Coach's Corner

Building Your Reputation

Reputation – overall quality or character as generally seen or judged by people.

Have you ever heard the saying that the people you surround yourself with make up who you are? It mainly discusses the idea that your closest support system is what shapes your mindset. You’ll likely develop those habits if you surround yourself with those who spend time gossiping and venting. If, instead, you commit to surrounding yourself with positive people who focus on discussing ideas and solutions, you’ll likely see yourself quickly progressing to your next level. It’s a lesson we’ve all been taught, but it isn’t solely introspective to mindset. It’s also what it creates outwardly: your reputation.

Reputation is a gateway that leads to trust. Think about it – aren’t you inclined to trust people who you view as successful? Don’t you want to listen to the people you’ve always seen be confident and authentic in your life? Do you repeatedly return to a specific brand because it provides quality service or product? The reputation people build is their brand, and culturally, we want to align with brands that don’t just share our values but effectively uphold them.

Coach, I don’t have a brand. Why do I need to focus on reputation?

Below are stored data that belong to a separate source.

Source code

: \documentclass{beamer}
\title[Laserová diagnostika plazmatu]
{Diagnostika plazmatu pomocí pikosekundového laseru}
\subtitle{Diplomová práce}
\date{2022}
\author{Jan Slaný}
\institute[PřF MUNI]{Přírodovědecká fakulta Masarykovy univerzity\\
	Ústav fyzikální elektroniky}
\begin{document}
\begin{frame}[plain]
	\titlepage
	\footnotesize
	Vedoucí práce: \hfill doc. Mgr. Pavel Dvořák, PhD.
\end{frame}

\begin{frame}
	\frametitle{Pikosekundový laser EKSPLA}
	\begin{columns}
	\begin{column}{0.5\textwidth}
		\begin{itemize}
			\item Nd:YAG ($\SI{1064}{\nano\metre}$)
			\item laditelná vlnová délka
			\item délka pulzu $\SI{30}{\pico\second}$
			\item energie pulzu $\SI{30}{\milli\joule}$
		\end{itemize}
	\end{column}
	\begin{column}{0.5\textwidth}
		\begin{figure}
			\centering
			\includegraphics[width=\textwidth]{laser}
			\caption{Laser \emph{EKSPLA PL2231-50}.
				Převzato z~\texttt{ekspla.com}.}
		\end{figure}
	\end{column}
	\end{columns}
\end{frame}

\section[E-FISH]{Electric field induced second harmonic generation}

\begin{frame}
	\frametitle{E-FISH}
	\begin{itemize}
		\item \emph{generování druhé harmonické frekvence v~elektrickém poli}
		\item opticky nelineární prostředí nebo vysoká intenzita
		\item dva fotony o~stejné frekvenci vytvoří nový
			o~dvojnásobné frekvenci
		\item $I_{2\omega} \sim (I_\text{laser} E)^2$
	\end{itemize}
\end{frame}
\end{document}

You very much have a brand. You have a family, so you are a brother, sister, mom, dad, son, daughter, cousin, etc. You have a job, so you have a title or position. You have personal values, so you represent a self-identified moral and ethical code. All these things are your “brand.” You should ask yourself: How do I want to be viewed in the overall brand I represent?

That means exploring what type of family member you want to be – maybe the supportive kind, the motivational kind, the loving kind, or perhaps the kind that’s always there to help your loved ones laugh. It means discovering what kind of coworker AND employee you want to be – is it the friendly kind, the hard-working kind, or the one that leads a group of people to consistent growth and success?

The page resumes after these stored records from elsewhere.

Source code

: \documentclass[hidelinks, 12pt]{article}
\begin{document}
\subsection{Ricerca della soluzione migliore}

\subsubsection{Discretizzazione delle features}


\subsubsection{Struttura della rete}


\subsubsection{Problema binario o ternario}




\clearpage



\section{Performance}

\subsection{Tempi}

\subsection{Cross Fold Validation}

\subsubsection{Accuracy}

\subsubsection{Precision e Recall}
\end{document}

Once you’ve decided which “kind” you want to be for each topic, you start to see that it’s your overall brand. Effectively, it’s a culmination of your identifiers or what “titles” you give yourself and how you represent them. Those titles come with a set of responsibilities. Do you live up to them? That’s your reputation.

I’m a fun friend and hard worker. I’d say everyone says that about me.

Okay, that’s awesome. Now prove it. Tell me what makes you “fun” to your friends and why others would perceive you as a “hard worker.”

People are always laughing around me, and I care about everything I produce at my job.

Sounds great, but people “always” laughing around you is concerning. I would hope people aren’t laughing when situations call for sensitivity. Also, those are a lot of possessive statements you’re making when talking about your job: “I care…. I produce… MY job.” Talk me through what actions people take around you. Your reputation is what you put out to the world and what it does for those who experience your behaviors.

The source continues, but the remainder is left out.